[Provided records]
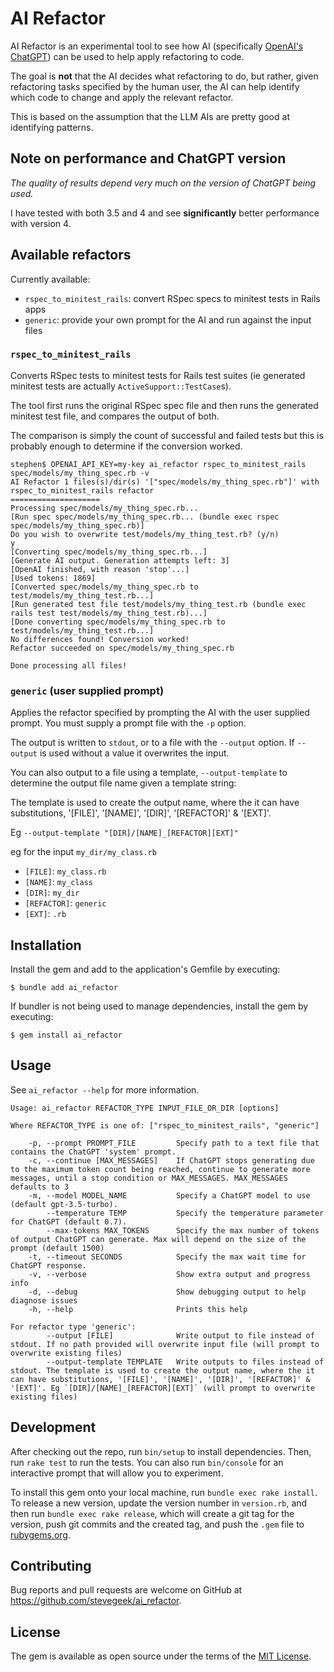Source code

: # AI Refactor

AI Refactor is an experimental tool to see how AI (specifically [OpenAI's ChatGPT](https://platform.openai.com/)) can be used to help apply refactoring to code.

The goal is **not** that the AI decides what refactoring to do, but rather, given refactoring tasks specified by the human user,
the AI can help identify which code to change and apply the relevant refactor.

This is based on the assumption that the LLM AIs are pretty good at identifying patterns.

## Note on performance and ChatGPT version

_The quality of results depend very much on the version of ChatGPT being used._

I have tested with both 3.5 and 4 and see **significantly** better performance with version 4.

## Available refactors

Currently available:

- `rspec_to_minitest_rails`: convert RSpec specs to minitest tests in Rails apps
- `generic`: provide your own prompt for the AI and run against the input files


### `rspec_to_minitest_rails`

Converts RSpec tests to minitest tests for Rails test suites (ie generated minitest tests are actually `ActiveSupport::TestCase`s).

The tool first runs the original RSpec spec file and then runs the generated minitest test file, and compares the output of both.

The comparison is simply the count of successful and failed tests but this is probably enough to determine if the conversion worked.

```shellq
stephen$ OPENAI_API_KEY=my-key ai_refactor rspec_to_minitest_rails spec/models/my_thing_spec.rb -v
AI Refactor 1 files(s)/dir(s) '["spec/models/my_thing_spec.rb"]' with rspec_to_minitest_rails refactor
====================
Processing spec/models/my_thing_spec.rb...
[Run spec spec/models/my_thing_spec.rb... (bundle exec rspec spec/models/my_thing_spec.rb)]
Do you wish to overwrite test/models/my_thing_test.rb? (y/n)
y
[Converting spec/models/my_thing_spec.rb...]
[Generate AI output. Generation attempts left: 3]
[OpenAI finished, with reason 'stop'...]
[Used tokens: 1869]
[Converted spec/models/my_thing_spec.rb to test/models/my_thing_test.rb...]
[Run generated test file test/models/my_thing_test.rb (bundle exec rails test test/models/my_thing_test.rb)...]
[Done converting spec/models/my_thing_spec.rb to test/models/my_thing_test.rb...]
No differences found! Conversion worked!
Refactor succeeded on spec/models/my_thing_spec.rb

Done processing all files!
```

### `generic` (user supplied prompt)

Applies the refactor specified by prompting the AI with the user supplied prompt. You must supply a prompt file with the `-p` option.

The output is written to `stdout`, or to a file with the `--output` option. If `--output` is used without a value it overwrites the input.

You can also output to a file using a template, `--output-template` to determine the output file name given a template string:

The template is used to create the output name, where the it can have substitutions, '[FILE]', '[NAME]', '[DIR]', '[REFACTOR]' & '[EXT]'.

Eg `--output-template "[DIR]/[NAME]_[REFACTOR][EXT]"`

eg for the input `my_dir/my_class.rb`
- `[FILE]`: `my_class.rb`
- `[NAME]`: `my_class`
- `[DIR]`: `my_dir`
- `[REFACTOR]`: `generic`
- `[EXT]`: `.rb`

## Installation

Install the gem and add to the application's Gemfile by executing:

    $ bundle add ai_refactor

If bundler is not being used to manage dependencies, install the gem by executing:

    $ gem install ai_refactor

## Usage

See `ai_refactor --help` for more information.

```
Usage: ai_refactor REFACTOR_TYPE INPUT_FILE_OR_DIR [options]

Where REFACTOR_TYPE is one of: ["rspec_to_minitest_rails", "generic"]

    -p, --prompt PROMPT_FILE         Specify path to a text file that contains the ChatGPT 'system' prompt.
    -c, --continue [MAX_MESSAGES]    If ChatGPT stops generating due to the maximum token count being reached, continue to generate more messages, until a stop condition or MAX_MESSAGES. MAX_MESSAGES defaults to 3
    -m, --model MODEL_NAME           Specify a ChatGPT model to use (default gpt-3.5-turbo).
        --temperature TEMP           Specify the temperature parameter for ChatGPT (default 0.7).
        --max-tokens MAX_TOKENS      Specify the max number of tokens of output ChatGPT can generate. Max will depend on the size of the prompt (default 1500)
    -t, --timeout SECONDS            Specify the max wait time for ChatGPT response.
    -v, --verbose                    Show extra output and progress info
    -d, --debug                      Show debugging output to help diagnose issues
    -h, --help                       Prints this help

For refactor type 'generic':
        --output [FILE]              Write output to file instead of stdout. If no path provided will overwrite input file (will prompt to overwrite existing files)
        --output-template TEMPLATE   Write outputs to files instead of stdout. The template is used to create the output name, where the it can have substitutions, '[FILE]', '[NAME]', '[DIR]', '[REFACTOR]' & '[EXT]'. Eg `[DIR]/[NAME]_[REFACTOR][EXT]` (will prompt to overwrite existing files)
```


## Development

After checking out the repo, run `bin/setup` to install dependencies. Then, run `rake test` to run the tests. You can also run `bin/console` for an interactive prompt that will allow you to experiment.

To install this gem onto your local machine, run `bundle exec rake install`. To release a new version, update the version number in `version.rb`, and then run `bundle exec rake release`, which will create a git tag for the version, push git commits and the created tag, and push the `.gem` file to [rubygems.org](https://rubygems.org).

## Contributing

Bug reports and pull requests are welcome on GitHub at https://github.com/stevegeek/ai_refactor.

## License

The gem is available as open source under the terms of the [MIT License](https://opensource.org/licenses/MIT).
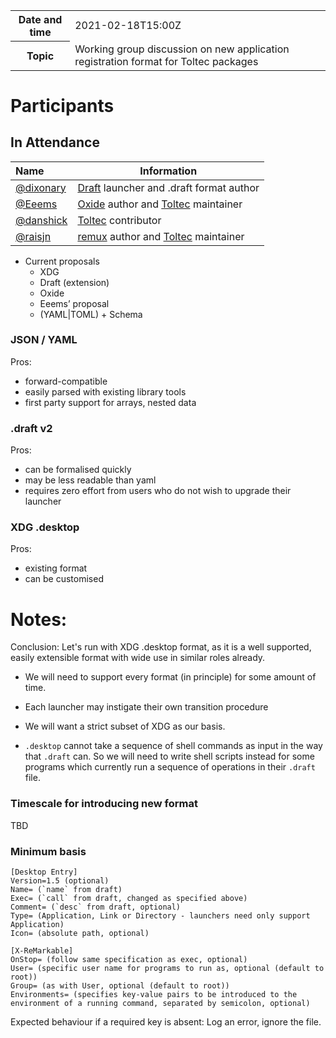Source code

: <table>
<tr>
    <th>Date and time</th>
    <td>2021-02-18T15:00Z</td>
</tr>
<tr>
    <th>Topic</th>
    <td>Working group discussion on new application registration format for Toltec packages</td>
</tr>
</table>

# Participants

## In Attendance

| Name                                               | Information                                                  |
| :------------------------------------------------- | ------------------------------------------------------------ |
| [@dixonary](https://github.com/dixonary)           | [Draft](https://github.com/dixonary/draft-reMarkable) launcher and .draft format author |
| [@Eeems](https://github.com/Eeems)                 | [Oxide](https://github.com/Eeems/oxide) author and [Toltec](https://github.com/toltec-dev/toltec) maintainer |
| [@danshick](https://github.com/danshick)           | [Toltec](https://github.com/toltec-dev/toltec) contributor                                                   |
| [@raisjn](https://github.com/raisjn)               | [remux](https://rmkit.dev/apps/remux) author and [Toltec](https://github.com/toltec-dev/toltec) maintainer |

- Current proposals
    - XDG
    - Draft (extension)
    - Oxide
    - Eeems’ proposal
    - (YAML|TOML) + Schema

### JSON / YAML

Pros: 
* forward-compatible
* easily parsed with existing library tools
* first party support for arrays, nested data

### .draft v2

Pros: 
* can be formalised quickly
* may be less readable than yaml
* requires zero effort from users who do not wish to upgrade their launcher

### XDG .desktop

Pros:
* existing format
* can be customised

# Notes:

Conclusion: Let's run with XDG .desktop format, as it is a well supported, easily extensible format with wide use in similar roles already.

- We will need to support every format (in principle) for some amount of time.

- Each launcher may instigate their own transition procedure

- We will want a strict subset of XDG as our basis.

- `.desktop` cannot take a sequence of shell commands as input in the way that `.draft` can. So we will need to write shell scripts instead for some programs which currently run a sequence of operations in their `.draft` file.

### Timescale for introducing new format

TBD


### Minimum basis

```
[Desktop Entry]
Version=1.5 (optional)
Name= (`name` from draft)
Exec= (`call` from draft, changed as specified above)
Comment= (`desc` from draft, optional)
Type= (Application, Link or Directory - launchers need only support Application)
Icon= (absolute path, optional)

[X-ReMarkable]
OnStop= (follow same specification as exec, optional)
User= (specific user name for programs to run as, optional (default to root))
Group= (as with User, optional (default to root))
Environments= (specifies key-value pairs to be introduced to the environment of a running command, separated by semicolon, optional)
```

Expected behaviour if a required key is absent: Log an error, ignore the file.
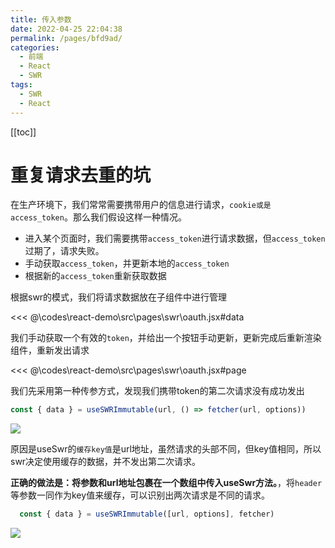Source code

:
 ```yaml
---
title: 传入参数
date: 2022-04-25 22:04:38
permalink: /pages/bfd9ad/
categories:
  - 前端
  - React
  - SWR
tags:
  - SWR
  - React
---
```


[[toc]]

# 重复请求去重的坑

在生产环境下，我们常常需要携带用户的信息进行请求，`cookie或是access_token`。那么我们假设这样一种情况。

- 进入某个页面时，我们需要携带`access_token`进行请求数据，但`access_token`过期了，请求失败。
- 手动获取`access_token`，并更新本地的`access_token`
- 根据新的`access_token`重新获取数据

根据swr的模式，我们将请求数据放在子组件中进行管理

<<< @\codes\react-demo\src\pages\swr\oauth.jsx#data

我们手动获取一个有效的`token`，并给出一个按钮手动更新，更新完成后重新渲染组件，重新发出请求

<<< @\codes\react-demo\src\pages\swr\oauth.jsx#page


我们先采用第一种传参方式，发现我们携带token的第二次请求没有成功发出
```js
const { data } = useSWRImmutable(url, () => fetcher(url, options))
```

![](https://linyc.oss-cn-beijing.aliyuncs.com/bad.gif)

原因是useSwr的`缓存key值`是url地址，虽然请求的头部不同，但key值相同，所以swr决定使用缓存的数据，并不发出第二次请求。


**正确的做法是：将参数和url地址包裹在一个数组中传入useSwr方法。**，将`header`等参数一同作为key值来缓存，可以识别出两次请求是不同的请求。
```js
  const { data } = useSWRImmutable([url, options], fetcher)   
```

![](https://linyc.oss-cn-beijing.aliyuncs.com/good.gif)
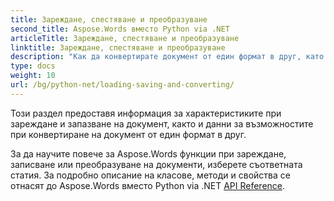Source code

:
 ```yaml
---
title: Зареждане, спестяване и преобразуване
second_title: Aspose.Words вместо Python via .NET
articleTitle: Зареждане, спестяване и преобразуване
linktitle: Зареждане, спестяване и преобразуване
description: "Как да конвертирате документ от един формат в друг, като Word да PDF или HTML към Markdown, както и как да заредите и запишете документ, използвайки Python."
type: docs
weight: 10
url: /bg/python-net/loading-saving-and-converting/
---
```


Този раздел предоставя информация за характеристиките при зареждане и запазване на документ, както и данни за възможностите при конвертиране на документ от един формат в друг.

За да научите повече за Aspose.Words функции при зареждане, записване или преобразуване на документи, изберете съответната статия. За подробно описание на класове, методи и свойства се отнасят до Aspose.Words вместо Python via .NET [API Reference](https://reference.aspose.com/words/python-net/).
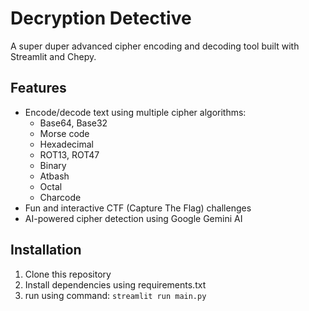 # Decryption Detective

A super duper advanced cipher encoding and decoding tool built with Streamlit and Chepy.

## Features
- Encode/decode text using multiple cipher algorithms:
  - Base64, Base32
  - Morse code
  - Hexadecimal
  - ROT13, ROT47
  - Binary
  - Atbash
  - Octal
  - Charcode
- Fun and interactive CTF (Capture The Flag) challenges
- AI-powered cipher detection using Google Gemini AI

## Installation
1. Clone this repository
2. Install dependencies using requirements.txt
3. run using command: ```streamlit run main.py```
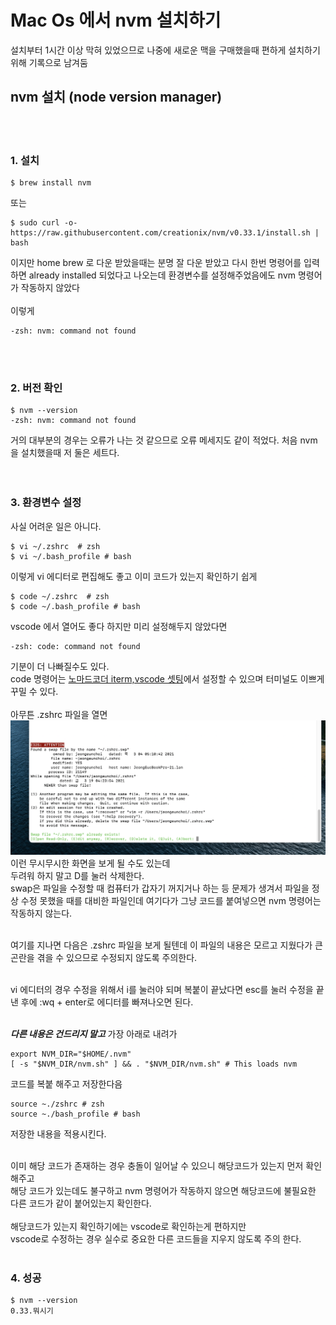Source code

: # Mac Os 에서 nvm 설치하기
설치부터 1시간 이상 막혀 있었으므로 나중에 새로운 맥을 구매했을때 편하게 설치하기 위해 기록으로 남겨둠

## nvm 설치 (node version manager)
<br><br>

### 1. 설치

```
$ brew install nvm
```
또는
```
$ sudo curl -o- https://raw.githubusercontent.com/creationix/nvm/v0.33.1/install.sh | bash
```
이지만 home brew 로 다운 받았을때는 분명 잘 다운 받았고 다시 한번 명령어를 입력하면 already installed 되었다고 나오는데 환경변수를 설정해주었음에도 nvm 명령어가 작동하지 않았다<br><br>
이렇게

```
-zsh: nvm: command not found
```
<br>
<br>


### 2. 버전 확인

```
$ nvm --version
-zsh: nvm: command not found
```

거의 대부분의 경우는 오류가 나는 것 같으므로 오류 메세지도 같이 적었다.
처음 nvm을 설치했을때 저 둘은 세트다.<br>
<br><br>

### 3. 환경변수 설정

사실 어려운 일은 아니다.

```
$ vi ~/.zshrc  # zsh 
$ vi ~/.bash_profile # bash
```
이렇게 vi 에디터로 편집해도 좋고
이미 코드가 있는지 확인하기 쉽게

```
$ code ~/.zshrc  # zsh 
$ code ~/.bash_profile # bash
```

vscode 에서 열어도 좋다 하지만 미리 설정해두지 않았다면

```
-zsh: code: command not found
```

기분이 더 나빠질수도 있다.<br>
code 명령어는 [노마드코더 iterm,vscode 셋팅](https://www.youtube.com/watch?v=GZzBH3ZRP4s&t=342s)에서 설정할 수 있으며 터미널도 이쁘게 꾸밀 수 있다.<br><br>
아무튼 .zshrc 파일을 열면<br>
<img src="https://github.com/DabinLim/Today-I-Learned/blob/master/images/swp.png">
<br>
이런 무시무시한 화면을 보게 될 수도 있는데<br>
두려워 하지 말고 D를 눌러 삭제한다.<br>
swap은 파일을 수정할 때 컴퓨터가 갑자기 꺼지거나 하는 등 문제가 생겨서 파일을 정상 수정 못했을 때를 대비한 파일인데 여기다가 그냥 코드를 붙여넣으면 nvm 명령어는 작동하지 않는다.
<br><br>


여기를 지나면 다음은 .zshrc 파일을 보게 될텐데 이 파일의 내용은 모르고 지웠다가 큰 곤란을 겪을 수 있으므로 수정되지 않도록 주의한다.<br><br>

vi 에디터의 경우 수정을 위해서 i를 눌러야 되며 복붙이 끝났다면 esc를 눌러 수정을 끝낸 후에 :wq + enter로 에디터를 빠져나오면 된다.<br><br>

***다른 내용은 건드리지 말고*** 가장 아래로 내려가 <br>


```
export NVM_DIR="$HOME/.nvm"
[ -s "$NVM_DIR/nvm.sh" ] && . "$NVM_DIR/nvm.sh" # This loads nvm
```

코드를 복붙 해주고 저장한다음

```
source ~./zshrc # zsh
source ~./bash_profile # bash
```

저장한 내용을 적용시킨다.<br>

<br> 
이미 해당 코드가 존재하는 경우 충돌이 일어날 수 있으니 해당코드가 있는지 먼저 확인해주고<br>
해당 코드가 있는데도 불구하고 nvm 명령어가 작동하지 않으면 해당코드에 불필요한 다른 코드가 같이 붙어있는지 확인한다.<br><br>
해당코드가 있는지 확인하기에는 vscode로 확인하는게 편하지만<br>
vscode로 수정하는 경우 실수로 중요한 다른 코드들을 지우지 않도록 주의 한다.
<br><br>


### 4. 성공

```
$ nvm --version
0.33.뭐시기

```

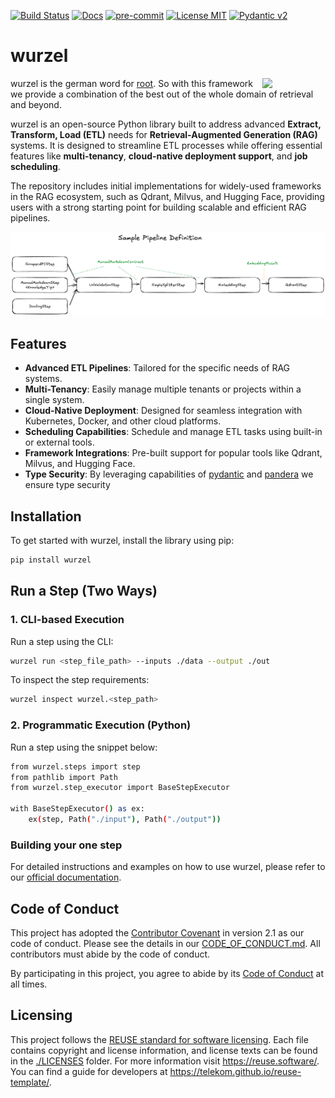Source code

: [![Build Status](https://img.shields.io/badge/build-passing-brightgreen)](https://github.com/telekom/wurzel/actions)
[![Docs](https://img.shields.io/badge/docs-live-brightgreen)](https://telekom.github.io/wurzel/)
[![pre-commit](https://img.shields.io/badge/pre--commit-enabled-brightgreen?logo=pre-commit&logoColor=white)](https://github.com/pre-commit/pre-commit)
[![License MIT](https://img.shields.io/github/license/docling-project/docling)](https://reuse.software/)
[![Pydantic v2](https://img.shields.io/endpoint?url=https://raw.githubusercontent.com/pydantic/pydantic/main/docs/badge/v2.json)](https://pydantic.dev)

# wurzel
<img src=https://raw.githubusercontent.com/telekom/wurzel/main/docs/icon.png width=20% align=right>


wurzel is the german word for [root](https://en.wikipedia.org/wiki/Root). So with this framework we provide a combination of the best out of the whole domain of retrieval and beyond.

wurzel is an open-source Python library built to address advanced **Extract, Transform, Load (ETL)** needs for **Retrieval-Augmented Generation (RAG)** systems. It is designed to streamline ETL processes while offering essential features like **multi-tenancy**, **cloud-native deployment support**, and **job scheduling**.

The repository includes initial implementations for widely-used frameworks in the RAG ecosystem, such as Qdrant, Milvus, and Hugging Face, providing users with a strong starting point for building scalable and efficient RAG pipelines.

![Sample Pipeline](.excalidraw.png)
## Features

- **Advanced ETL Pipelines**: Tailored for the specific needs of RAG systems.
- **Multi-Tenancy**: Easily manage multiple tenants or projects within a single system.
- **Cloud-Native Deployment**: Designed for seamless integration with Kubernetes, Docker, and other cloud platforms.
- **Scheduling Capabilities**: Schedule and manage ETL tasks using built-in or external tools.
- **Framework Integrations**: Pre-built support for popular tools like Qdrant, Milvus, and Hugging Face.
- **Type Security**: By leveraging capabilities of [pydantic](https://docs.pydantic.dev/latest/) and [pandera](https://pandera.readthedocs.io/en/stable/) we ensure type security

## Installation

To get started with wurzel, install the library using pip:

```bash
pip install wurzel
```


## Run a Step (Two Ways)

### 1. CLI-based Execution
Run a step using the CLI:
```bash
wurzel run <step_file_path> --inputs ./data --output ./out
```
To inspect the step requirements:
```bash
wurzel inspect wurzel.<step_path>
```
### 2. Programmatic Execution (Python)
Run a step using the snippet below:
```bash
from wurzel.steps import step
from pathlib import Path
from wurzel.step_executor import BaseStepExecutor

with BaseStepExecutor() as ex:
    ex(step, Path("./input"), Path("./output"))
```

### Building your one step

For detailed instructions and examples on how to use wurzel, please refer to our [official documentation](https://telekom.github.io/wurzel/).

## Code of Conduct

This project has adopted the [Contributor Covenant](https://www.contributor-covenant.org/) in version 2.1 as our code of conduct. Please see the details in our [CODE_OF_CONDUCT.md](CODE_OF_CONDUCT.md). All contributors must abide by the code of conduct.

By participating in this project, you agree to abide by its [Code of Conduct](./CODE_OF_CONDUCT.md) at all times.

## Licensing

This project follows the [REUSE standard for software licensing](https://reuse.software/).
Each file contains copyright and license information, and license texts can be found in the [./LICENSES](./LICENSES) folder. For more information visit https://reuse.software/.
You can find a guide for developers at https://telekom.github.io/reuse-template/.
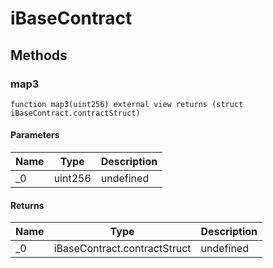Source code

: # iBaseContract









## Methods

### map3

```solidity
function map3(uint256) external view returns (struct iBaseContract.contractStruct)
```





#### Parameters

| Name | Type | Description |
|---|---|---|
| _0 | uint256 | undefined |

#### Returns

| Name | Type | Description |
|---|---|---|
| _0 | iBaseContract.contractStruct | undefined |




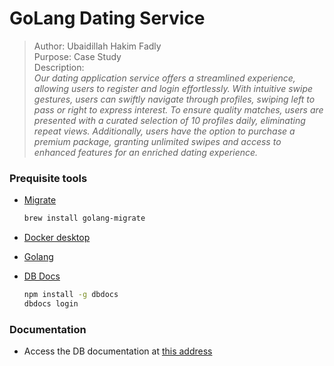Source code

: # GoLang Dating Service

> Author: Ubaidillah Hakim Fadly \
> Purpose: Case Study \
> Description: \
> *Our dating application service offers a streamlined experience, allowing users to register and login effortlessly. With intuitive swipe gestures, users can swiftly navigate through profiles, swiping left to pass or right to express interest. To ensure quality matches, users are presented with a curated selection of 10 profiles daily, eliminating repeat views. Additionally, users have the option to purchase a premium package, granting unlimited swipes and access to enhanced features for an enriched dating experience.*

### Prequisite tools
- [Migrate](https://github.com/golang-migrate/migrate/tree/master/cmd/migrate)

    ```bash
    brew install golang-migrate
    ```

- [Docker desktop](https://www.docker.com/products/docker-desktop)
- [Golang](https://golang.org/)
- [DB Docs](https://dbdocs.io/docs)

    ```bash
    npm install -g dbdocs
    dbdocs login
    ```

### Documentation

- Access the DB documentation at [this address](https://dbdocs.io/ubed.dev/dating-service)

[Task statement] Every line holding the word "beijing" should be copied out of the material.

[Result of this exercise]
![](https://linyc.oss-cn-beijing.aliyuncs.com/bad.gif)
![](https://linyc.oss-cn-beijing.aliyuncs.com/good.gif)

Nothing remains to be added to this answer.